BMGT 443
McDonalds Valuation Project Write Up
To begin the economic analysis of McDonalds, we must first look at the company beta. McDonalds has a beta of .34 meaning it is not as volatile when compared to the market and can be categorized as a low risk stock. To determine that financial impact of changes in economic conditions to the performance McDonalds, three economic indicators must be evaluated. The leading economic index (LEI), coincident economic index (CEI), and lagging economic index (LAG), are constructed to summarize and reveal common turning point patterns in economic data in a clearer and more convincing manner than any individual component.

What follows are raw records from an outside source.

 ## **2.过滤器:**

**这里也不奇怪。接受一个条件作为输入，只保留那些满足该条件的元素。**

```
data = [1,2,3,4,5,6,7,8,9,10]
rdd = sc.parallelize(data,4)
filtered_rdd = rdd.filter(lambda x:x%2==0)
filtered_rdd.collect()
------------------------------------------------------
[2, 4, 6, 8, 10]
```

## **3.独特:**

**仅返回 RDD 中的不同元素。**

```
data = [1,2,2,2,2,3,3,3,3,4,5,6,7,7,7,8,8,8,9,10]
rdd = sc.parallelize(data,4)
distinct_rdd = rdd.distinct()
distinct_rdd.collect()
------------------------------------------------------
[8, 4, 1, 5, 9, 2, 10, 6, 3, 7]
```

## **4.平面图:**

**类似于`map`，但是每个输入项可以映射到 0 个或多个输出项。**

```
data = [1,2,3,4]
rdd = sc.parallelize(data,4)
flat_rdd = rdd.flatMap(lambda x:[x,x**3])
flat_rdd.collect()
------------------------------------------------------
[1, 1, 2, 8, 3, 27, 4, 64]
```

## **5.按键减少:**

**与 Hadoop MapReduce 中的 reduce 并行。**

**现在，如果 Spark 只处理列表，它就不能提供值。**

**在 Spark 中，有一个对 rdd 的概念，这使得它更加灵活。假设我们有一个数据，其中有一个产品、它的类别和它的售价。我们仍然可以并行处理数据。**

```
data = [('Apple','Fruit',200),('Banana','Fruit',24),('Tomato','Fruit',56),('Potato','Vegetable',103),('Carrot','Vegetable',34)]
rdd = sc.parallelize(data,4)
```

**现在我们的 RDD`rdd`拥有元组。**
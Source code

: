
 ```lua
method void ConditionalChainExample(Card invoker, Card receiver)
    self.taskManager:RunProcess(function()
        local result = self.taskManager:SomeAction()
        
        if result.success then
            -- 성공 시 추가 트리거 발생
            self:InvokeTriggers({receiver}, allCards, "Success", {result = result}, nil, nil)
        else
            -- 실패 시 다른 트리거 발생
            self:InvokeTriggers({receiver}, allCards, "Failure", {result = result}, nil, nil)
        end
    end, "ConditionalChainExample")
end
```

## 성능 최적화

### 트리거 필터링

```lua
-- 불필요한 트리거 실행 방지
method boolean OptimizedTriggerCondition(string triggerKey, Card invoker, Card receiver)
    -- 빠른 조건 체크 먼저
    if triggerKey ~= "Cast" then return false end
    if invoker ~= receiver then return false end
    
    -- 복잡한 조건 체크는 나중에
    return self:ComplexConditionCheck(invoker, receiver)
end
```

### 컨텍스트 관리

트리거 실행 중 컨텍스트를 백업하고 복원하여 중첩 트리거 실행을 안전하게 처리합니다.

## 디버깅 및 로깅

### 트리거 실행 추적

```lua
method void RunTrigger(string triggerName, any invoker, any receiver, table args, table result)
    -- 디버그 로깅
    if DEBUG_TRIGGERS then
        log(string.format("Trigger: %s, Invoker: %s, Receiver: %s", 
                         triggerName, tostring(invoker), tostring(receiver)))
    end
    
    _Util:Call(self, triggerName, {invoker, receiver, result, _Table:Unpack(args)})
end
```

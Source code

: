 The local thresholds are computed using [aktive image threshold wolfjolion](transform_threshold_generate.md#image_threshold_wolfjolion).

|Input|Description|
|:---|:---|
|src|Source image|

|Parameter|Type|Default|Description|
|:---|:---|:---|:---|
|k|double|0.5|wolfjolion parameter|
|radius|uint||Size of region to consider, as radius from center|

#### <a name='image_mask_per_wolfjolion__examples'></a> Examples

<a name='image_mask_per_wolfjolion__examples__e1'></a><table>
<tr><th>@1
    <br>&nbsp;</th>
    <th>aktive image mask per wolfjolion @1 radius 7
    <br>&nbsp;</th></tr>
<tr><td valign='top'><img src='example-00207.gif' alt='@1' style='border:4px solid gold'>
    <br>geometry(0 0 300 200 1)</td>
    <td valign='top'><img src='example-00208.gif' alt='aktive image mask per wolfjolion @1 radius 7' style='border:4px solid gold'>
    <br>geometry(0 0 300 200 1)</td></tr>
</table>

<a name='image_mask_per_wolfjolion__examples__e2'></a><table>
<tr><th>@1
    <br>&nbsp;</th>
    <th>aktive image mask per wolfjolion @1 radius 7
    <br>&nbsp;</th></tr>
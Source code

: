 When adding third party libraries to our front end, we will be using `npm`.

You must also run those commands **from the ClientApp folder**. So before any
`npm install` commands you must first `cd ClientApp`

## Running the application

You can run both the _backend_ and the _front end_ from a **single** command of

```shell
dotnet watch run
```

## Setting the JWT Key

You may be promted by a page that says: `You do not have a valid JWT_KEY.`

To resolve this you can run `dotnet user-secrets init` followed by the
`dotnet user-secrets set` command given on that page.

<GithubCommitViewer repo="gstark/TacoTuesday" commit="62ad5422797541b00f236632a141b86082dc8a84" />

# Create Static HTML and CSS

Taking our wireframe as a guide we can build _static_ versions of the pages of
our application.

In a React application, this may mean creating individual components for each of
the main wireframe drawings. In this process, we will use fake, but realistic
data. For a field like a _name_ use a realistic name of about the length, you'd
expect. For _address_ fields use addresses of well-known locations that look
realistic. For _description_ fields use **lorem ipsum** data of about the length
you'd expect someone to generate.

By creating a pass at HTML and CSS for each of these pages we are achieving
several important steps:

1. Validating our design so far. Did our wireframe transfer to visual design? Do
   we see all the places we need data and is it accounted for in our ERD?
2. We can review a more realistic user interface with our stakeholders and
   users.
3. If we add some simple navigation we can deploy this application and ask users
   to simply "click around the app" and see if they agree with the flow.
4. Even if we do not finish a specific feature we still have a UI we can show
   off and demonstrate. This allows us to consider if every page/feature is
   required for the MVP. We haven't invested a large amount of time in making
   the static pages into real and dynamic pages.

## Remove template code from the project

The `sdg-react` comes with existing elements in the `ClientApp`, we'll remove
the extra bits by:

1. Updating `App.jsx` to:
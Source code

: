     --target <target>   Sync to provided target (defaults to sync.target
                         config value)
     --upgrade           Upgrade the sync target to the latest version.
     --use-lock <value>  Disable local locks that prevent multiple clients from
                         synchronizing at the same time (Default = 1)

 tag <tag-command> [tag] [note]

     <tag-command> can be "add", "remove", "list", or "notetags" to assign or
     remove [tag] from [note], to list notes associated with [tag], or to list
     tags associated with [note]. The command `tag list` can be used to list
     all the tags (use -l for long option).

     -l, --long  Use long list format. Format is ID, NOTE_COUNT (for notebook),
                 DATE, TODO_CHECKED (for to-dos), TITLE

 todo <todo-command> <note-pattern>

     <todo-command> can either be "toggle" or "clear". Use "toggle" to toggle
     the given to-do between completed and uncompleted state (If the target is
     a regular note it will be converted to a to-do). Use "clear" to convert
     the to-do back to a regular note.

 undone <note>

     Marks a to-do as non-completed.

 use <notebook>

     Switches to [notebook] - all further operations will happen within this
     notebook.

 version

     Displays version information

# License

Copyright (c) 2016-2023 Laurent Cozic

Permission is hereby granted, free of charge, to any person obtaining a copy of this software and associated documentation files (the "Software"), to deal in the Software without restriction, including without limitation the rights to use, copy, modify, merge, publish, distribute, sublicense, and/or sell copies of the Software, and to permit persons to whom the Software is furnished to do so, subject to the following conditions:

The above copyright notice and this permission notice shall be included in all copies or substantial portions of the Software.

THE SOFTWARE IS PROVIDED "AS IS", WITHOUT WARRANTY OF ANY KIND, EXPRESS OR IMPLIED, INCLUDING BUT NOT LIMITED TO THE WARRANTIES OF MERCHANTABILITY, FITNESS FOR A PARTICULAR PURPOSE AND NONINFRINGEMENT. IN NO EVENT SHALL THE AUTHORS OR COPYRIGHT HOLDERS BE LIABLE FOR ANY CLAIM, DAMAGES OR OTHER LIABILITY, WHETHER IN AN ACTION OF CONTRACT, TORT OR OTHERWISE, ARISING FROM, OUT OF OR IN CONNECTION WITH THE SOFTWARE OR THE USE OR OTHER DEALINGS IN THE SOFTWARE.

The LEI are indicators that change before the economy as a whole changes and is therefore a short-term predictor of the economy. The LEI or the U.S. increased 0.2 percent in October to 96.0, following a 0.5 percent increase in September, and a 0.4 percent decline in August. The LEI has shown improvement and gives a little hope in what can be expected, in terms of the economy, in the next few months. The CEI provides information about the current state of the economy. The CEI for the U.S. increased 0.1 percent in October to 104.8, following a 0.2 percent increase in September, and a 0.4 percent decline in August. From this information, the CEI tells us that the current economy is showing signs of improvement but again, nothing substantial. Lagging indicators tend to lag a quarter or two and change after the economy as a whole does. (LAG) increased 0.3 percent in October to 117.1, following a 0.1 percent decline in September, and a 0.4 percent increase in August. Because employment rate is a lagging indicator, the LAG index can be expected to increase in this slow economy. When analyzing the LEI, CEI, and LAG it can be determined that the economy will expand modestly into 2013, however, the negative effects of hurricane Sandy most likely are not factored into these indicators.